*DIRECTIONS FOR THIS TASK*
Search each line below for "Gaussian", then return the lines where it appears.

DATA TO PROCESS START

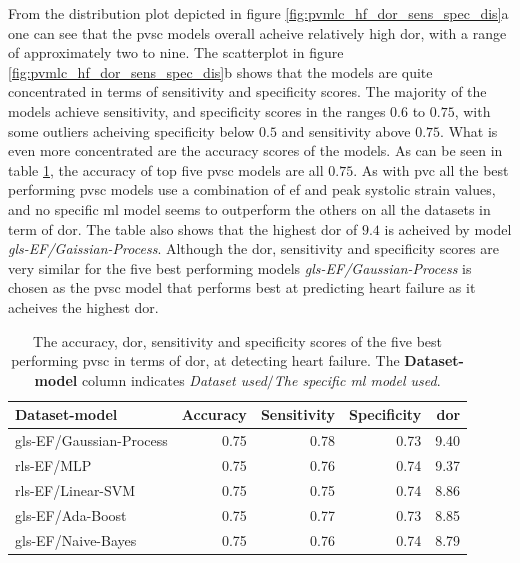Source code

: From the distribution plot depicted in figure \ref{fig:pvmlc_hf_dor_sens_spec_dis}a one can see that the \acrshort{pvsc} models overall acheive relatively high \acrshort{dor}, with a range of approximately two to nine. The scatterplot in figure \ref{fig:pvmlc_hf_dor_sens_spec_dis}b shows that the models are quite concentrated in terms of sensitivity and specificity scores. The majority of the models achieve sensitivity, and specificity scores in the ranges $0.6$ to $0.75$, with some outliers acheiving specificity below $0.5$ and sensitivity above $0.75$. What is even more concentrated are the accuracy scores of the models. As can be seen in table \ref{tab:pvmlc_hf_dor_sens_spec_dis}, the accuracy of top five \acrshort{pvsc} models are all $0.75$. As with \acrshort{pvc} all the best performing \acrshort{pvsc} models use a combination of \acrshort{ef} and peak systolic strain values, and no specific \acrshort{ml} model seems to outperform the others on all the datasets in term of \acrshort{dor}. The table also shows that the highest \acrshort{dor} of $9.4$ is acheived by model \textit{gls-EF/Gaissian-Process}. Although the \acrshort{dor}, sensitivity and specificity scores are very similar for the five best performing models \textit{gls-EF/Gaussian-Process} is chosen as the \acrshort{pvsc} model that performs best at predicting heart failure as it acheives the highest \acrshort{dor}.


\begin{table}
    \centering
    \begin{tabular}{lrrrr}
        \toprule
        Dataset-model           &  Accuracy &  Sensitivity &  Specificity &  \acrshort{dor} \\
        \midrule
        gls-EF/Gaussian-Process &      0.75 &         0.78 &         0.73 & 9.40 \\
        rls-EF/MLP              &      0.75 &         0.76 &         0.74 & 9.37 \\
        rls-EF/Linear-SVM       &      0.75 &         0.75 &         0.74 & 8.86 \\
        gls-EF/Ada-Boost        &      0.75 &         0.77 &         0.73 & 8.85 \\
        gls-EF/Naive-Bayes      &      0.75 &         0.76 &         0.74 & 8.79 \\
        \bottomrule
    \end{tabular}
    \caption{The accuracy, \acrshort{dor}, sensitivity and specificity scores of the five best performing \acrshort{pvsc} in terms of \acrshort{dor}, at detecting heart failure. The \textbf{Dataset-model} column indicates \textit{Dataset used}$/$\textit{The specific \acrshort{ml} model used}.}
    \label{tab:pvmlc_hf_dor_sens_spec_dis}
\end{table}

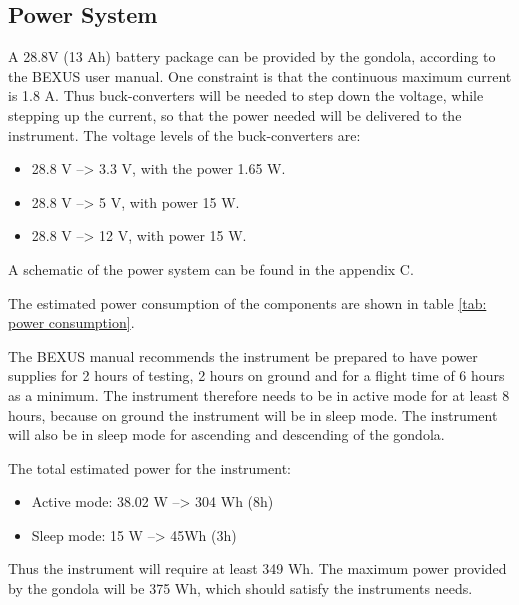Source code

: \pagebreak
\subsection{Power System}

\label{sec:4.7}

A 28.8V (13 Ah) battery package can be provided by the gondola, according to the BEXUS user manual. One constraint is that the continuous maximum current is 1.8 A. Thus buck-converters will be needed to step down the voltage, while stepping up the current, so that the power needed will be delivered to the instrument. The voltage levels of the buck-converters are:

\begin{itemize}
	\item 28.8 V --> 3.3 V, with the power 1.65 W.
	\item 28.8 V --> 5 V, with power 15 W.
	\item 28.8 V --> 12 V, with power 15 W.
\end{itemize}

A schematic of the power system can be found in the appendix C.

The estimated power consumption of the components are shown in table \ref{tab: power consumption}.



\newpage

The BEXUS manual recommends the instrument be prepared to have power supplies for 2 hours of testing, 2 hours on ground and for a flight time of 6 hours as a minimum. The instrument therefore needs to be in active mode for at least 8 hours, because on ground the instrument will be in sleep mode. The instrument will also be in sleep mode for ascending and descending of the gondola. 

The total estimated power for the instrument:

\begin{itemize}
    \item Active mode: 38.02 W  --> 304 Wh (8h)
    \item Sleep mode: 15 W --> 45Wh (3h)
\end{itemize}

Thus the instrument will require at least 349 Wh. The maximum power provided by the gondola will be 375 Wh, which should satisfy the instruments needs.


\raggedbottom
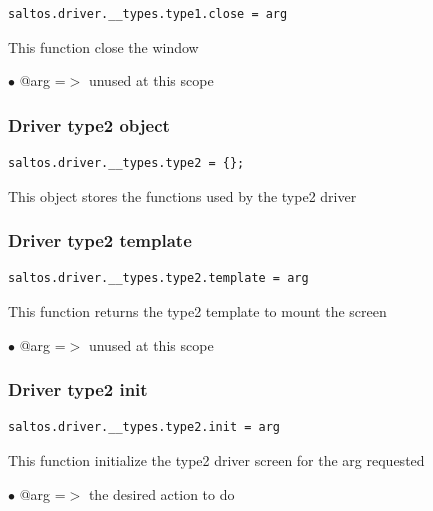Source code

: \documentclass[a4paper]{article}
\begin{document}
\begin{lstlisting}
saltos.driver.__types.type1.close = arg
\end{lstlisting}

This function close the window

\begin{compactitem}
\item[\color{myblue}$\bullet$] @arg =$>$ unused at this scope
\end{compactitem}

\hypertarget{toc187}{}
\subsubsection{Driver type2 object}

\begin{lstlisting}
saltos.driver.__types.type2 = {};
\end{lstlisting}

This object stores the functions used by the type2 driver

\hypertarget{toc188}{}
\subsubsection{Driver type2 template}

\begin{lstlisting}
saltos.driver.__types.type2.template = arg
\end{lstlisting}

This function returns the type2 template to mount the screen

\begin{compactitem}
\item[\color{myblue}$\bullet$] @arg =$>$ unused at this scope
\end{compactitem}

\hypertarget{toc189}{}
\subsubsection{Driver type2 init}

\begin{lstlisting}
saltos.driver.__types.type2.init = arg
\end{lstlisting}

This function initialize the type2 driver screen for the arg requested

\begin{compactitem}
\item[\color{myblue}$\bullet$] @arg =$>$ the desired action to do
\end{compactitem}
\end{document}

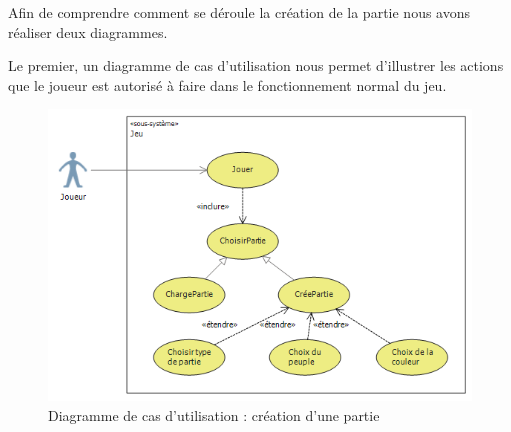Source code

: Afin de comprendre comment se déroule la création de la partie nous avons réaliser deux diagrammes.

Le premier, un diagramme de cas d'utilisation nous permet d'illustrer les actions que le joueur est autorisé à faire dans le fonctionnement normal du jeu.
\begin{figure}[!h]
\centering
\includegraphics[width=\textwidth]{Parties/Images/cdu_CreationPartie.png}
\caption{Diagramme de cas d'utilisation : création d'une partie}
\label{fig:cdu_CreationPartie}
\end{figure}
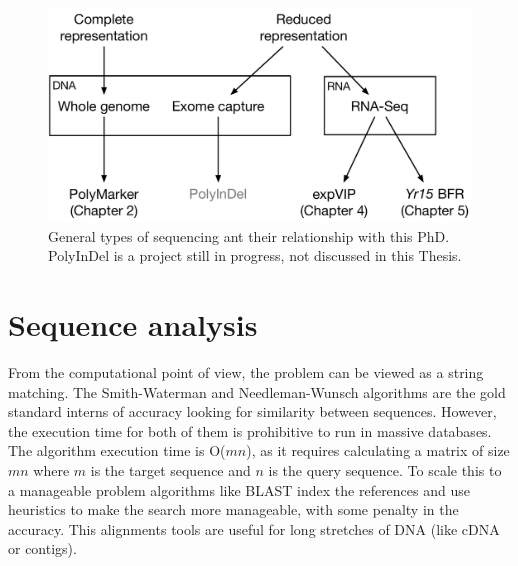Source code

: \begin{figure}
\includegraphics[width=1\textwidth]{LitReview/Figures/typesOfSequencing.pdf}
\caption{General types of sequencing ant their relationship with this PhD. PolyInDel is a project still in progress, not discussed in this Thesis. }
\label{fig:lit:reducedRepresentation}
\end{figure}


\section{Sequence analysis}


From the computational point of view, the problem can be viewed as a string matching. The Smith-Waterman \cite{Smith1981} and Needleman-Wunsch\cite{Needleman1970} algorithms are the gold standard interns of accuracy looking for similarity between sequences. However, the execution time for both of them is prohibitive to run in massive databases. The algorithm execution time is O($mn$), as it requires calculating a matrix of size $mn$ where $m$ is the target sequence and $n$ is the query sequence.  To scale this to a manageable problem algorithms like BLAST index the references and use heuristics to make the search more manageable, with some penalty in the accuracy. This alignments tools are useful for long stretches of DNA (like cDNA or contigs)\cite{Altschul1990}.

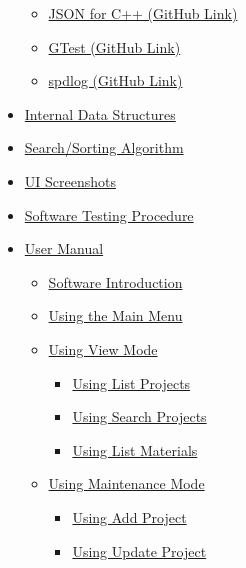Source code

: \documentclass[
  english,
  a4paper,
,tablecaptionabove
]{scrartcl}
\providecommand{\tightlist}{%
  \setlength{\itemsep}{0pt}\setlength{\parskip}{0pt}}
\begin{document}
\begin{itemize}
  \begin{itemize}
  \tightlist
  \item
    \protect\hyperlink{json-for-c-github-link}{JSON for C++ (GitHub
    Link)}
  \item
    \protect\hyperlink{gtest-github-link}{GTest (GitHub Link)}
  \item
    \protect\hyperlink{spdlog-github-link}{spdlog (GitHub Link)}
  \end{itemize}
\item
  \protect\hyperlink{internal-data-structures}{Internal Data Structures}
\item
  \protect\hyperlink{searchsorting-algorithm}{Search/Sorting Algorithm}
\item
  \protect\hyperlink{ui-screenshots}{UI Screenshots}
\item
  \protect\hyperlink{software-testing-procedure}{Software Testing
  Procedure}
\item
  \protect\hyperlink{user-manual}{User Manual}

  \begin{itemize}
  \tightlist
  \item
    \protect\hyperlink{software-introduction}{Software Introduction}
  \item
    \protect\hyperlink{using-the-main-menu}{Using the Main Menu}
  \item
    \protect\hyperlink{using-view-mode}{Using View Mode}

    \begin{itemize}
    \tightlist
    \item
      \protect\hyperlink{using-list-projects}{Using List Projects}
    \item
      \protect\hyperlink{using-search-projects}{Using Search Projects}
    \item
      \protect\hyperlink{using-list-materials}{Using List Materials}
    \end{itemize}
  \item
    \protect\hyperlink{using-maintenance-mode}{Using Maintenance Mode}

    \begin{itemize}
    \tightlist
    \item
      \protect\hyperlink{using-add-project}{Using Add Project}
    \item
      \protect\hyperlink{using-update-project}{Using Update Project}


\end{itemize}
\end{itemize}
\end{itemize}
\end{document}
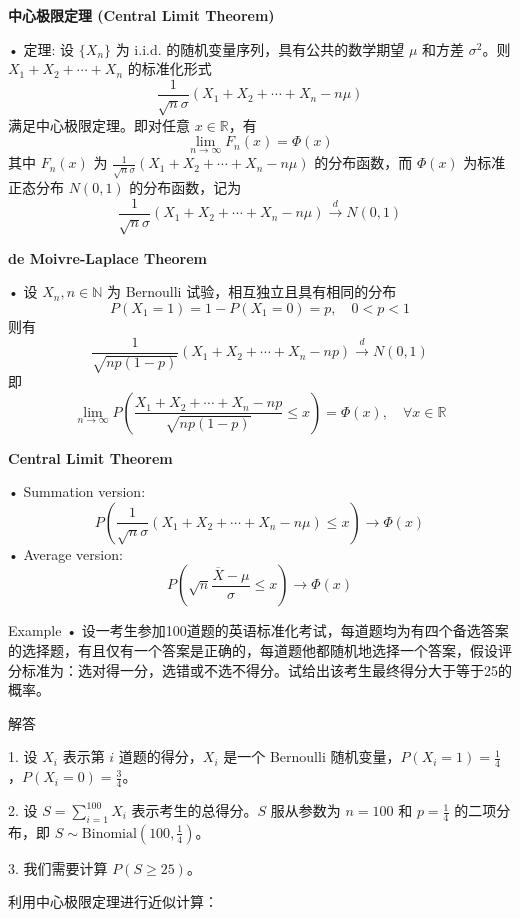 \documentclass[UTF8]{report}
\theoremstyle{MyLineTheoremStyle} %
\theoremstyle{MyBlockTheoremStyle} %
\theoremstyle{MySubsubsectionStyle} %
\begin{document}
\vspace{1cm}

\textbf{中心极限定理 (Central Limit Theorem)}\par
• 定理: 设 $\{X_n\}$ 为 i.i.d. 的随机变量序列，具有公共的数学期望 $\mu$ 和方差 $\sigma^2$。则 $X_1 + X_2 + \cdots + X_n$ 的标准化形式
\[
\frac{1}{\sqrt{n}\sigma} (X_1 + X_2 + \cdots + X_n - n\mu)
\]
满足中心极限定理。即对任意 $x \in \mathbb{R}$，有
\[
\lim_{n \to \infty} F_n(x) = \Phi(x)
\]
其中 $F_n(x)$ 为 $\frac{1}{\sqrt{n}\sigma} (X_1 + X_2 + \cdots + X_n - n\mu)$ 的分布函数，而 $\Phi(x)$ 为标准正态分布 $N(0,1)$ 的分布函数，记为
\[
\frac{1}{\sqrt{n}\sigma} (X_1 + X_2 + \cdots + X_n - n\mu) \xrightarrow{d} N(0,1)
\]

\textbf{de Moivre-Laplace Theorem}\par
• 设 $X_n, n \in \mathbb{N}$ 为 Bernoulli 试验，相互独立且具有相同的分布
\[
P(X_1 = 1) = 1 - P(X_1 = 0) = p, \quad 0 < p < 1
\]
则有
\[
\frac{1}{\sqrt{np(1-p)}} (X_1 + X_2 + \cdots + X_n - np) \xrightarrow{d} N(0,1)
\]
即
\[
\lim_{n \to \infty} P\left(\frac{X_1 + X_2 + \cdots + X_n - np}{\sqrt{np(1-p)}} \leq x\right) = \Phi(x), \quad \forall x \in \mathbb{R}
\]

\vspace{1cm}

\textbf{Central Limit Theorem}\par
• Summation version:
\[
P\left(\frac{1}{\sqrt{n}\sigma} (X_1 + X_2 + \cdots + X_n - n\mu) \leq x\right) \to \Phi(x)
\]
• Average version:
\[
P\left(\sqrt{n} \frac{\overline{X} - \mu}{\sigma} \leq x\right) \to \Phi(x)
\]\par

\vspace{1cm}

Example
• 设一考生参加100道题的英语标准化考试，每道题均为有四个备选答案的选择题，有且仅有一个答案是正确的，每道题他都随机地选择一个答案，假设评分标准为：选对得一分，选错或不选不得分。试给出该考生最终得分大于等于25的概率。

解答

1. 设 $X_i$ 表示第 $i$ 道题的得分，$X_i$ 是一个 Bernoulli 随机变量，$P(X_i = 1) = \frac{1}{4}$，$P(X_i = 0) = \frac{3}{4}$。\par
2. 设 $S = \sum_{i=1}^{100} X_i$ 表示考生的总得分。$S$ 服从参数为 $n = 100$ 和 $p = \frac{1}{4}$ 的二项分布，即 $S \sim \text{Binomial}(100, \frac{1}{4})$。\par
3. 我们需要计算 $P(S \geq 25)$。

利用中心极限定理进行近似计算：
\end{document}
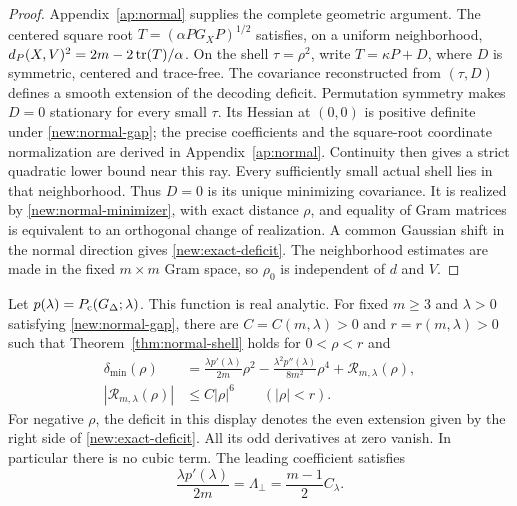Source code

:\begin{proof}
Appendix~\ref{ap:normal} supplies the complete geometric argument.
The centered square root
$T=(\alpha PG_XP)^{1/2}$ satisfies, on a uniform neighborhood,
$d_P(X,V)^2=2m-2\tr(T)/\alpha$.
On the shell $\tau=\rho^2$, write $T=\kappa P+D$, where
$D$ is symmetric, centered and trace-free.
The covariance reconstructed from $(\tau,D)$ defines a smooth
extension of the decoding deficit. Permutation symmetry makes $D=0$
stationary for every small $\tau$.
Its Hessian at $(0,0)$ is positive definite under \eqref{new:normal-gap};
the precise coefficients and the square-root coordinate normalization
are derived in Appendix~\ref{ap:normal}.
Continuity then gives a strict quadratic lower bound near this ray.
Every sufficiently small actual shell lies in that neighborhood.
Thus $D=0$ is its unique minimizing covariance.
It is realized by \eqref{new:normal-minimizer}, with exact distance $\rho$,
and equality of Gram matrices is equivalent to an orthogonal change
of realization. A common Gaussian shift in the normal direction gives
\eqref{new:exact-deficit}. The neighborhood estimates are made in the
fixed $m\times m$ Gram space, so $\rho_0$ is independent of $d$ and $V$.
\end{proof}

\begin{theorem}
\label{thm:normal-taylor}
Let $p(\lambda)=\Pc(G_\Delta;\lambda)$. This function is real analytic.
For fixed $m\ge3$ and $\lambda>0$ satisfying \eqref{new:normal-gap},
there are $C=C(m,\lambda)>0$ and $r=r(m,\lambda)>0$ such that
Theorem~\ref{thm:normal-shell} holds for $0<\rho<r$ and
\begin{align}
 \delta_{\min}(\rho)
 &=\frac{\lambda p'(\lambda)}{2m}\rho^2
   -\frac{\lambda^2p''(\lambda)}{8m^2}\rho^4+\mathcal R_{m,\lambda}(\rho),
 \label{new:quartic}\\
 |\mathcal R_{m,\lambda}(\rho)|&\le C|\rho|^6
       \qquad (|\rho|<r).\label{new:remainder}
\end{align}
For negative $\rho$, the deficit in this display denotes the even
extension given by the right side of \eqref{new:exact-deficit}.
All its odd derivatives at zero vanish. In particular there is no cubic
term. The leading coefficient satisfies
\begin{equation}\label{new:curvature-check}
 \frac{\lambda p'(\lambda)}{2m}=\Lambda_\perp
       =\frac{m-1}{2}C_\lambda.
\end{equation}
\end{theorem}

DATA TO PROCESS END

*REPLY*
: From the distribution plot depicted in figure \ref{fig:pvmlc_hf_dor_sens_spec_dis}a one can see that the \acrshort{pvsc} models overall acheive relatively high \acrshort{dor}, with a range of approximately two to nine. The scatterplot in figure \ref{fig:pvmlc_hf_dor_sens_spec_dis}b shows that the models are quite concentrated in terms of sensitivity and specificity scores. The majority of the models achieve sensitivity, and specificity scores in the ranges $0.6$ to $0.75$, with some outliers acheiving specificity below $0.5$ and sensitivity above $0.75$. What is even more concentrated are the accuracy scores of the models. As can be seen in table \ref{tab:pvmlc_hf_dor_sens_spec_dis}, the accuracy of top five \acrshort{pvsc} models are all $0.75$. As with \acrshort{pvc} all the best performing \acrshort{pvsc} models use a combination of \acrshort{ef} and peak systolic strain values, and no specific \acrshort{ml} model seems to outperform the others on all the datasets in term of \acrshort{dor}. The table also shows that the highest \acrshort{dor} of $9.4$ is acheived by model \textit{gls-EF/Gaissian-Process}. Although the \acrshort{dor}, sensitivity and specificity scores are very similar for the five best performing models \textit{gls-EF/Gaussian-Process} is chosen as the \acrshort{pvsc} model that performs best at predicting heart failure as it acheives the highest \acrshort{dor}.
        gls-EF/Gaussian-Process &      0.75 &         0.78 &         0.73 & 9.40 \\
of realization. A common Gaussian shift in the normal direction gives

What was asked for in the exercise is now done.